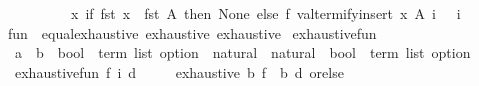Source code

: \begin{isabellebody}
\ \ \ \ \ \ \ \ \ \ {\isacharparenleft}{\kern0pt}{\isasymlambda}x{\isachardot}{\kern0pt}\ if\ fst\ x\ {\isasymin}\ fst\ A\ then\ None\ else\ f\ {\isacharparenleft}{\kern0pt}valtermify{\isacharunderscore}{\kern0pt}insert\ x\ A{\isacharparenright}{\kern0pt}{\isacharparenright}{\kern0pt}\ {\isacharparenleft}{\kern0pt}i\ {\isacharminus}{\kern0pt}\ {}{\isacharparenright}{\kern0pt}{\isacharparenright}{\kern0pt}\ {\isacharparenleft}{\kern0pt}i\ {\isacharminus}{\kern0pt}\ {}{\isacharparenright}{\kern0pt}{\isacharparenright}{\kern0pt}{\isachardoublequoteclose}\isanewline
\isanewline
{}\isamarkupfalse%
%
\isadelimproof
\ %
\endisadelimproof
%
\isatagproof
\isacommand{{\isachardot}{\kern0pt}{\isachardot}{\kern0pt}}\isamarkupfalse%
%
\endisatagproof
{\isafoldproof}%
%
\isadelimproof
%
\endisadelimproof
\isanewline
\isanewline
{}\isamarkupfalse%
\isanewline
\isanewline
{}\isamarkupfalse%
\ {\isachardoublequoteopen}fun{\isachardoublequoteclose}\ {\isacharcolon}{\kern0pt}{\isacharcolon}{\kern0pt}\ {\isacharparenleft}{\kern0pt}{\isachardoublequoteopen}{\isacharbraceleft}{\kern0pt}equal{\isacharcomma}{\kern0pt}exhaustive{\isacharbraceright}{\kern0pt}{\isachardoublequoteclose}{\isacharcomma}{\kern0pt}\ exhaustive{\isacharparenright}{\kern0pt}\ exhaustive\isanewline
{}\isanewline
\isanewline
{}\isamarkupfalse%
\ exhaustive{\isacharunderscore}{\kern0pt}fun{\isacharprime}{\kern0pt}\ {\isacharcolon}{\kern0pt}{\isacharcolon}{\kern0pt}\isanewline
\ \ {\isachardoublequoteopen}{\isacharparenleft}{\kern0pt}{\isacharparenleft}{\kern0pt}{\isacharprime}{\kern0pt}a\ {\isasymRightarrow}\ {\isacharprime}{\kern0pt}b{\isacharparenright}{\kern0pt}\ {\isasymRightarrow}\ {\isacharparenleft}{\kern0pt}bool\ {\isasymtimes}\ term\ list{\isacharparenright}{\kern0pt}\ option{\isacharparenright}{\kern0pt}\ {\isasymRightarrow}\ natural\ {\isasymRightarrow}\ natural\ {\isasymRightarrow}\ {\isacharparenleft}{\kern0pt}bool\ {\isasymtimes}\ term\ list{\isacharparenright}{\kern0pt}\ option{\isachardoublequoteclose}\isanewline
{}\isanewline
\ \ {\isachardoublequoteopen}exhaustive{\isacharunderscore}{\kern0pt}fun{\isacharprime}{\kern0pt}\ f\ i\ d\ {\isacharequal}{\kern0pt}\isanewline
\ \ \ \ {\isacharparenleft}{\kern0pt}exhaustive\ {\isacharparenleft}{\kern0pt}{\isasymlambda}b{\isachardot}{\kern0pt}\ f\ {\isacharparenleft}{\kern0pt}{\isasymlambda}{\isacharunderscore}{\kern0pt}{\isachardot}{\kern0pt}\ b{\isacharparenright}{\kern0pt}{\isacharparenright}{\kern0pt}\ d{\isacharparenright}{\kern0pt}\ orelse\isanewline

\end{isabellebody}
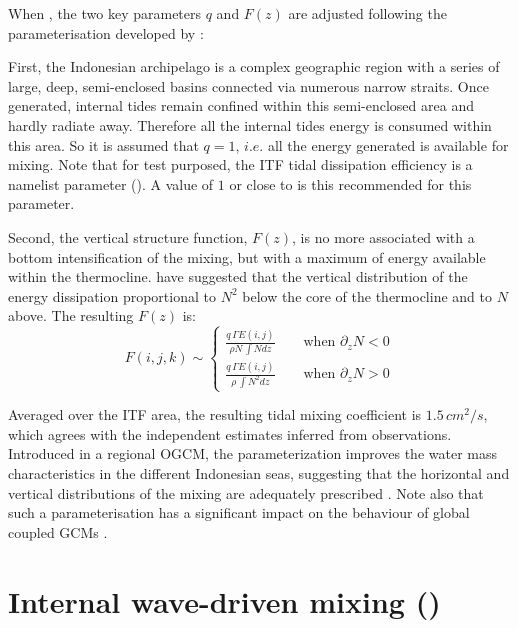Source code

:\documentclass[../main/NEMO_manual]{subfiles}
\begin{document}
When , the two key parameters $q$ and $F(z)$ are adjusted following
the parameterisation developed by \citet{Koch-Larrouy_al_GRL07}:

First, the Indonesian archipelago is a complex geographic region with a series of
large, deep, semi-enclosed basins connected via numerous narrow straits.
Once generated, internal tides remain confined within this semi-enclosed area and hardly radiate away.
Therefore all the internal tides energy is consumed within this area.
So it is assumed that $q = 1$, $i.e.$ all the energy generated is available for mixing.
Note that for test purposed, the ITF tidal dissipation efficiency is a namelist parameter ().
A value of $1$ or close to is this recommended for this parameter.

Second, the vertical structure function, $F(z)$, is no more associated with a bottom intensification of the mixing,
but with a maximum of energy available within the thermocline.
\citet{Koch-Larrouy_al_GRL07} have suggested that the vertical distribution of
the energy dissipation proportional to $N^2$ below the core of the thermocline and to $N$ above. 
The resulting $F(z)$ is:
\[
  F(i,j,k) \sim     \left\{
    \begin{aligned}
      \frac{q\,\Gamma E(i,j) } {\rho N \, \int N     dz}    \qquad \text{when $\partial_z N < 0$} \\
      \frac{q\,\Gamma E(i,j) } {\rho     \, \int N^2 dz}    \qquad \text{when $\partial_z N > 0$}
    \end{aligned}
  \right.
\]

Averaged over the ITF area, the resulting tidal mixing coefficient is $1.5\,cm^2/s$, 
which agrees with the independent estimates inferred from observations.
Introduced in a regional OGCM, the parameterization improves the water mass characteristics in
the different Indonesian seas, suggesting that the horizontal and vertical distributions of
the mixing are adequately prescribed \citep{Koch-Larrouy_al_GRL07, Koch-Larrouy_al_OD08a, Koch-Larrouy_al_OD08b}.
Note also that such a parameterisation has a significant impact on the behaviour of
global coupled GCMs \citep{Koch-Larrouy_al_CD10}.

\section{Internal wave-driven mixing (\protect{})}
\label{sec:ZDF_tmx_new}
\end{document}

(Work instructions): Everything in the material except the pictures should be restated word for word.

(Result for this exercise):
Source code

: \begin{isabellebody}
\ \ \ \ \ \ \ \ \ \ {\isacharparenleft}{\kern0pt}{\isasymlambda}x{\isachardot}{\kern0pt}\ if\ fst\ x\ {\isasymin}\ fst\ A\ then\ None\ else\ f\ {\isacharparenleft}{\kern0pt}valtermify{\isacharunderscore}{\kern0pt}insert\ x\ A{\isacharparenright}{\kern0pt}{\isacharparenright}{\kern0pt}\ {\isacharparenleft}{\kern0pt}i\ {\isacharminus}{\kern0pt}\ {}{\isacharparenright}{\kern0pt}{\isacharparenright}{\kern0pt}\ {\isacharparenleft}{\kern0pt}i\ {\isacharminus}{\kern0pt}\ {}{\isacharparenright}{\kern0pt}{\isacharparenright}{\kern0pt}{\isachardoublequoteclose}\isanewline
\isanewline
{}\isamarkupfalse%
%
\isadelimproof
\ %
\endisadelimproof
%
\isatagproof
\isacommand{{\isachardot}{\kern0pt}{\isachardot}{\kern0pt}}\isamarkupfalse%
%
\endisatagproof
{\isafoldproof}%
%
\isadelimproof
%
\endisadelimproof
\isanewline
\isanewline
{}\isamarkupfalse%
\isanewline
\isanewline
{}\isamarkupfalse%
\ {\isachardoublequoteopen}fun{\isachardoublequoteclose}\ {\isacharcolon}{\kern0pt}{\isacharcolon}{\kern0pt}\ {\isacharparenleft}{\kern0pt}{\isachardoublequoteopen}{\isacharbraceleft}{\kern0pt}equal{\isacharcomma}{\kern0pt}exhaustive{\isacharbraceright}{\kern0pt}{\isachardoublequoteclose}{\isacharcomma}{\kern0pt}\ exhaustive{\isacharparenright}{\kern0pt}\ exhaustive\isanewline
{}\isanewline
\isanewline
{}\isamarkupfalse%
\ exhaustive{\isacharunderscore}{\kern0pt}fun{\isacharprime}{\kern0pt}\ {\isacharcolon}{\kern0pt}{\isacharcolon}{\kern0pt}\isanewline
\ \ {\isachardoublequoteopen}{\isacharparenleft}{\kern0pt}{\isacharparenleft}{\kern0pt}{\isacharprime}{\kern0pt}a\ {\isasymRightarrow}\ {\isacharprime}{\kern0pt}b{\isacharparenright}{\kern0pt}\ {\isasymRightarrow}\ {\isacharparenleft}{\kern0pt}bool\ {\isasymtimes}\ term\ list{\isacharparenright}{\kern0pt}\ option{\isacharparenright}{\kern0pt}\ {\isasymRightarrow}\ natural\ {\isasymRightarrow}\ natural\ {\isasymRightarrow}\ {\isacharparenleft}{\kern0pt}bool\ {\isasymtimes}\ term\ list{\isacharparenright}{\kern0pt}\ option{\isachardoublequoteclose}\isanewline
{}\isanewline
\ \ {\isachardoublequoteopen}exhaustive{\isacharunderscore}{\kern0pt}fun{\isacharprime}{\kern0pt}\ f\ i\ d\ {\isacharequal}{\kern0pt}\isanewline
\ \ \ \ {\isacharparenleft}{\kern0pt}exhaustive\ {\isacharparenleft}{\kern0pt}{\isasymlambda}b{\isachardot}{\kern0pt}\ f\ {\isacharparenleft}{\kern0pt}{\isasymlambda}{\isacharunderscore}{\kern0pt}{\isachardot}{\kern0pt}\ b{\isacharparenright}{\kern0pt}{\isacharparenright}{\kern0pt}\ d{\isacharparenright}{\kern0pt}\ orelse\isanewline

\end{isabellebody}
Source code

:\documentclass[../main/NEMO_manual]{subfiles}
\begin{document}
When , the two key parameters $q$ and $F(z)$ are adjusted following
the parameterisation developed by \citet{Koch-Larrouy_al_GRL07}:

First, the Indonesian archipelago is a complex geographic region with a series of
large, deep, semi-enclosed basins connected via numerous narrow straits.
Once generated, internal tides remain confined within this semi-enclosed area and hardly radiate away.
Therefore all the internal tides energy is consumed within this area.
So it is assumed that $q = 1$, $i.e.$ all the energy generated is available for mixing.
Note that for test purposed, the ITF tidal dissipation efficiency is a namelist parameter ().
A value of $1$ or close to is this recommended for this parameter.

Second, the vertical structure function, $F(z)$, is no more associated with a bottom intensification of the mixing,
but with a maximum of energy available within the thermocline.
\citet{Koch-Larrouy_al_GRL07} have suggested that the vertical distribution of
the energy dissipation proportional to $N^2$ below the core of the thermocline and to $N$ above. 
The resulting $F(z)$ is:
\[
  F(i,j,k) \sim     \left\{
    \begin{aligned}
      \frac{q\,\Gamma E(i,j) } {\rho N \, \int N     dz}    \qquad \text{when $\partial_z N < 0$} \\
      \frac{q\,\Gamma E(i,j) } {\rho     \, \int N^2 dz}    \qquad \text{when $\partial_z N > 0$}
    \end{aligned}
  \right.
\]

Averaged over the ITF area, the resulting tidal mixing coefficient is $1.5\,cm^2/s$, 
which agrees with the independent estimates inferred from observations.
Introduced in a regional OGCM, the parameterization improves the water mass characteristics in
the different Indonesian seas, suggesting that the horizontal and vertical distributions of
the mixing are adequately prescribed \citep{Koch-Larrouy_al_GRL07, Koch-Larrouy_al_OD08a, Koch-Larrouy_al_OD08b}.
Note also that such a parameterisation has a significant impact on the behaviour of
global coupled GCMs \citep{Koch-Larrouy_al_CD10}.

\section{Internal wave-driven mixing (\protect{})}
\label{sec:ZDF_tmx_new}
\end{document}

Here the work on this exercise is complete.